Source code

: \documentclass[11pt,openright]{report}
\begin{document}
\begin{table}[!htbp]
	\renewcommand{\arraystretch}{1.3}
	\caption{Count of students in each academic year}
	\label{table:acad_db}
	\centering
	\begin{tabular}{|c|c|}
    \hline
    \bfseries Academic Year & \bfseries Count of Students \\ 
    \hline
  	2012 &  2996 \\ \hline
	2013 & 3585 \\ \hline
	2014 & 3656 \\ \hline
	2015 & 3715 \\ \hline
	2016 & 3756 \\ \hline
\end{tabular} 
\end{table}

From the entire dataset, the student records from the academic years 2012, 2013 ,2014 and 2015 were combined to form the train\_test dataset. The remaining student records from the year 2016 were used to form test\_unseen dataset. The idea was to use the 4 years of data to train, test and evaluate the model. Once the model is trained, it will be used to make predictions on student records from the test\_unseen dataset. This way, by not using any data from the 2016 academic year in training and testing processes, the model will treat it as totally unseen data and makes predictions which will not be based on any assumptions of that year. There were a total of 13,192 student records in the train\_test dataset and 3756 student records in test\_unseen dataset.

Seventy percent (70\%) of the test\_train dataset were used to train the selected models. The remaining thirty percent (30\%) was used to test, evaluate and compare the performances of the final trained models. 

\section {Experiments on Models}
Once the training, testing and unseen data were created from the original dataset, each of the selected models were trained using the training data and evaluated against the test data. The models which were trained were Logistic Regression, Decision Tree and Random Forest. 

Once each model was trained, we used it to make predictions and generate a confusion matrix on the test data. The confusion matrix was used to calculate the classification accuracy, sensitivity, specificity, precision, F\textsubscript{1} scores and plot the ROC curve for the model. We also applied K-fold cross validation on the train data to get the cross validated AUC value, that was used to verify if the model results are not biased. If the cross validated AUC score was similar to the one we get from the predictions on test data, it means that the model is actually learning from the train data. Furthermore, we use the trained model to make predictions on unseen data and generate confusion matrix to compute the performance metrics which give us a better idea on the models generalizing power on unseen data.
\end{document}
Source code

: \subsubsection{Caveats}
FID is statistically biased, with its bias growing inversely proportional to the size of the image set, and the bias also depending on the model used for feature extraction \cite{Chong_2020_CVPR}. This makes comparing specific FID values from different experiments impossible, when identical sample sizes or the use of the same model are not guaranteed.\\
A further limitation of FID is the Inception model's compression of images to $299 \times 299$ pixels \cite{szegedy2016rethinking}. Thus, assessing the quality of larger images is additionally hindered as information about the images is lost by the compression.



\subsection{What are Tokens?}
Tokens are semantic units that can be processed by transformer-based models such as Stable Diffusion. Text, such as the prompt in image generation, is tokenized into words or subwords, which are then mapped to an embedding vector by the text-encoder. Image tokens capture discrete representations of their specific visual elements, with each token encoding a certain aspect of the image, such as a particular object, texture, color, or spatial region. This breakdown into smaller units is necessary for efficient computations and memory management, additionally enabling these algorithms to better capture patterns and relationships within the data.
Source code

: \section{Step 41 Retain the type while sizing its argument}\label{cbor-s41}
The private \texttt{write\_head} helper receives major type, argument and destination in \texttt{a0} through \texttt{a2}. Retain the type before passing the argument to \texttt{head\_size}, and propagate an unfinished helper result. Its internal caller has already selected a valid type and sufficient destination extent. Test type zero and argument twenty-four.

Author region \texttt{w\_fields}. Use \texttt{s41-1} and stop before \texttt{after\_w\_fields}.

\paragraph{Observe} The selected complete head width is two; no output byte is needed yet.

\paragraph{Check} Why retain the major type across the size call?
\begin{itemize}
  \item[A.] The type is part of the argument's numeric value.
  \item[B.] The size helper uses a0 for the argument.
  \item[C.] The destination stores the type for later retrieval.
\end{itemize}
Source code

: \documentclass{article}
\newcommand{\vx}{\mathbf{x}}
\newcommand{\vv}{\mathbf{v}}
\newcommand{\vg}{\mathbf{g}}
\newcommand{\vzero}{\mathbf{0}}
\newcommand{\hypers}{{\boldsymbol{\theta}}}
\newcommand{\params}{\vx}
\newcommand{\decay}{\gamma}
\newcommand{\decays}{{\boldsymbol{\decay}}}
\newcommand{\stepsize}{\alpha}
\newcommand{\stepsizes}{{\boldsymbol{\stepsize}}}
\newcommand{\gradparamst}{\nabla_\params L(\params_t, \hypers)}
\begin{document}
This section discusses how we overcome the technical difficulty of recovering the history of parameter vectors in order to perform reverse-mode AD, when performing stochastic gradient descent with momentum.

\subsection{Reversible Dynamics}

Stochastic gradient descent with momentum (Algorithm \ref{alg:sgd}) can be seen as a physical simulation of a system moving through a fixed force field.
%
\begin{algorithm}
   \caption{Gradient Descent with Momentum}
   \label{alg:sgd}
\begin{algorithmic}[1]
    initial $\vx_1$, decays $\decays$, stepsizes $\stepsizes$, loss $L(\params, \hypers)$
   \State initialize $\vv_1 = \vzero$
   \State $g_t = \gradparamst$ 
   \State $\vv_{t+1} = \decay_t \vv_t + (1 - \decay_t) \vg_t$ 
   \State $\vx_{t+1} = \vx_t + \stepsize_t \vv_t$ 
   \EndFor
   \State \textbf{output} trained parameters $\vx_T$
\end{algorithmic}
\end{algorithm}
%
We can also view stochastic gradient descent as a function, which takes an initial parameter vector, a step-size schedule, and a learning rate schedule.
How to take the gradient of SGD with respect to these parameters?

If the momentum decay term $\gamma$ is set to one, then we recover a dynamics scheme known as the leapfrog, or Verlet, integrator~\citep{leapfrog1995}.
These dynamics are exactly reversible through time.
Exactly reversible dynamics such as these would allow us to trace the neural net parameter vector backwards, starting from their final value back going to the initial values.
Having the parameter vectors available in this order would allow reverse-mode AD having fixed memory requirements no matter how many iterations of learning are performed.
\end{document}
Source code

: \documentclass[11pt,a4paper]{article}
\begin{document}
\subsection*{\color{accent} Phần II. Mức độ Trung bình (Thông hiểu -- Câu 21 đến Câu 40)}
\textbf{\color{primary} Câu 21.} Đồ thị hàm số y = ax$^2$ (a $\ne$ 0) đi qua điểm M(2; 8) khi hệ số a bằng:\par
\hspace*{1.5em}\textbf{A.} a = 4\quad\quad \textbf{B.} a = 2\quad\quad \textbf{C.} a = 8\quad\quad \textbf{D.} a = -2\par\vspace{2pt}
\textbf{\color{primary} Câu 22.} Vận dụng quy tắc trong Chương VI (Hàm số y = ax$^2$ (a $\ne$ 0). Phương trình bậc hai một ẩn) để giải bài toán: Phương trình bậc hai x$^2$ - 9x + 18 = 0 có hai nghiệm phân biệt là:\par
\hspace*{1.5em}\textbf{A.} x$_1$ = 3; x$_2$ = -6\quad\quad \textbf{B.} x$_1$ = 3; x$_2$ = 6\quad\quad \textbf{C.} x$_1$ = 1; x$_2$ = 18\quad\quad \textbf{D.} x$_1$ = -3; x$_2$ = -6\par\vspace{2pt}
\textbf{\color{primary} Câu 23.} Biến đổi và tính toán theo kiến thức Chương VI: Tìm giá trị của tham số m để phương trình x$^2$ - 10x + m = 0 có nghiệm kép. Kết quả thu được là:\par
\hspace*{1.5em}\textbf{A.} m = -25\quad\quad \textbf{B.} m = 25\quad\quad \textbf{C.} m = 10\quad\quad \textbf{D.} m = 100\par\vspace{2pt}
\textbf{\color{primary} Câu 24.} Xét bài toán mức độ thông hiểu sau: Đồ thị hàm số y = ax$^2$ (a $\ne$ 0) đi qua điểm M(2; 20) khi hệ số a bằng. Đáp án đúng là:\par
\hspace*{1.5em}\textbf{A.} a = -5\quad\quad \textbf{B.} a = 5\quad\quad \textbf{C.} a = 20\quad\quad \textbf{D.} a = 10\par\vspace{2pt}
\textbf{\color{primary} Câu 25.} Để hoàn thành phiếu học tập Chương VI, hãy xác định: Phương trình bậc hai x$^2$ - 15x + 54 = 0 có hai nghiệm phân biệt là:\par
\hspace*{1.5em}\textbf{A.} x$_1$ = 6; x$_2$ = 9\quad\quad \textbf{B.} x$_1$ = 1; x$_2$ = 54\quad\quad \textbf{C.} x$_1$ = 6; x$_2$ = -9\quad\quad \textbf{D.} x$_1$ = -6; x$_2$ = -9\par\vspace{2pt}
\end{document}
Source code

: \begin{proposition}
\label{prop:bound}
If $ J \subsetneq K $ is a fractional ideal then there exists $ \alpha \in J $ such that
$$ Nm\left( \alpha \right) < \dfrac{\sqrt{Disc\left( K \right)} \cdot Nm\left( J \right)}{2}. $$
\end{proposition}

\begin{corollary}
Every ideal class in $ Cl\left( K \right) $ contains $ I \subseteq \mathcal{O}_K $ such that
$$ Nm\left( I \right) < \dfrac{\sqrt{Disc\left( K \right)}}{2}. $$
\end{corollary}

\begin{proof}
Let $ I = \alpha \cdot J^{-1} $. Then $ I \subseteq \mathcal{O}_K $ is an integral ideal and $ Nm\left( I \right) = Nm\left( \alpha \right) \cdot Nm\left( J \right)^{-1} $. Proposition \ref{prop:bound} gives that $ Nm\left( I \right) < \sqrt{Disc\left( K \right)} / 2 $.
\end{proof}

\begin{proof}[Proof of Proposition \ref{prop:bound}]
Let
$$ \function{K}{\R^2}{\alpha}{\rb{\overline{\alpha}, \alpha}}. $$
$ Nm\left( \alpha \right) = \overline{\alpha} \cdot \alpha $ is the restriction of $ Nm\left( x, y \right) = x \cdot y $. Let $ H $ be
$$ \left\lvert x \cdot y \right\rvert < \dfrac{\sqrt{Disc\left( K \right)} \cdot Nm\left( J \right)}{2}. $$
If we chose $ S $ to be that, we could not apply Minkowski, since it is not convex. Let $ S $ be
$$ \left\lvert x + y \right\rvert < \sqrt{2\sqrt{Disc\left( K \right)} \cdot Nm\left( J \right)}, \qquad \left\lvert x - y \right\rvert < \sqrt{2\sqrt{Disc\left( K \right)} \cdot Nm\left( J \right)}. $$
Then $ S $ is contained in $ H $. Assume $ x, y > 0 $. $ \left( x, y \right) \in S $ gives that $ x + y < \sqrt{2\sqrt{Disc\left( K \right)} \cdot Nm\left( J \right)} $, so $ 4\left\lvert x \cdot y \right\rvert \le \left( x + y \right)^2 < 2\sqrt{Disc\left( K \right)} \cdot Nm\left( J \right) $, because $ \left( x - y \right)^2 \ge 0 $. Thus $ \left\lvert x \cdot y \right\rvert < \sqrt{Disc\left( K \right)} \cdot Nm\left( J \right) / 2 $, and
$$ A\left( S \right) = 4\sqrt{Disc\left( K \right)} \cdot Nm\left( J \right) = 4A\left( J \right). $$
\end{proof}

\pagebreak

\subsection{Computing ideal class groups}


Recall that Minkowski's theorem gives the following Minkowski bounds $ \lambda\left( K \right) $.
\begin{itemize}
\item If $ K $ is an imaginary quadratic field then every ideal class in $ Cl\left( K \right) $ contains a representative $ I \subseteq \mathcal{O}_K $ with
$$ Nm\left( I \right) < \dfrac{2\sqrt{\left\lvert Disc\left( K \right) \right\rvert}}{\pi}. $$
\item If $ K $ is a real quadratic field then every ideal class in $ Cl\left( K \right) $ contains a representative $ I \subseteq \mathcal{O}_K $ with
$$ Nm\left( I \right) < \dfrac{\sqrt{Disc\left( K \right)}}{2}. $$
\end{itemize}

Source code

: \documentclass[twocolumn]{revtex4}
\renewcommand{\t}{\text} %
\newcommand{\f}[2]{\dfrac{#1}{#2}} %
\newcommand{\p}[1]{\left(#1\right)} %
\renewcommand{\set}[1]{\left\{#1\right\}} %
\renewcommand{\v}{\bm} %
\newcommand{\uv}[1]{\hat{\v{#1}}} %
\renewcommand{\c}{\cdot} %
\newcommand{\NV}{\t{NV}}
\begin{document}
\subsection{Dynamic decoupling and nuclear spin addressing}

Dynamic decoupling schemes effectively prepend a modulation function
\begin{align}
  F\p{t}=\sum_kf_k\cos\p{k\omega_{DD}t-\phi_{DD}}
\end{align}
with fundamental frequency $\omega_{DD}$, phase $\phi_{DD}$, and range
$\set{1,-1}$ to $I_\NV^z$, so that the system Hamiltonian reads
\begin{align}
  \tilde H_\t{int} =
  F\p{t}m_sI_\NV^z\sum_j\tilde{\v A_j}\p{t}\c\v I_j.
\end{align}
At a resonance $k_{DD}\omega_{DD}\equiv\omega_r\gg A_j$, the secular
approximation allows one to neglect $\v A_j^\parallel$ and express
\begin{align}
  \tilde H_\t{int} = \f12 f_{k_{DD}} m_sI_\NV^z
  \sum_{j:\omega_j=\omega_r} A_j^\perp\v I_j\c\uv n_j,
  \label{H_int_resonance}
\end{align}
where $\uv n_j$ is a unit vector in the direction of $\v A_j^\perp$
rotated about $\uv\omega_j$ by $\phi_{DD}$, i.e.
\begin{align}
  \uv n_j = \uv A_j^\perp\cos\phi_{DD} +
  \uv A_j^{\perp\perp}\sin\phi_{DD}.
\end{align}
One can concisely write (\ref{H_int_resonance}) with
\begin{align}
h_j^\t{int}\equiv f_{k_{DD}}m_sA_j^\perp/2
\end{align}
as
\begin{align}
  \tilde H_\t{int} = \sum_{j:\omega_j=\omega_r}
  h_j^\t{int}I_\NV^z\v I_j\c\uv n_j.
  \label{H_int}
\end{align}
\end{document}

=== REQUIRED ACTION ===
Output the data exactly, from the first line through the line that holds "From the entire", so that no later line appears.

=== RESPONSE BOX ===
Source code

: \documentclass[11pt,openright]{report}
\begin{document}
\begin{table}[!htbp]
	\renewcommand{\arraystretch}{1.3}
	\caption{Count of students in each academic year}
	\label{table:acad_db}
	\centering
	\begin{tabular}{|c|c|}
    \hline
    \bfseries Academic Year & \bfseries Count of Students \\ 
    \hline
  	2012 &  2996 \\ \hline
	2013 & 3585 \\ \hline
	2014 & 3656 \\ \hline
	2015 & 3715 \\ \hline
	2016 & 3756 \\ \hline
\end{tabular} 
\end{table}

From the entire dataset, the student records from the academic years 2012, 2013 ,2014 and 2015 were combined to form the train\_test dataset. The remaining student records from the year 2016 were used to form test\_unseen dataset. The idea was to use the 4 years of data to train, test and evaluate the model. Once the model is trained, it will be used to make predictions on student records from the test\_unseen dataset. This way, by not using any data from the 2016 academic year in training and testing processes, the model will treat it as totally unseen data and makes predictions which will not be based on any assumptions of that year. There were a total of 13,192 student records in the train\_test dataset and 3756 student records in test\_unseen dataset.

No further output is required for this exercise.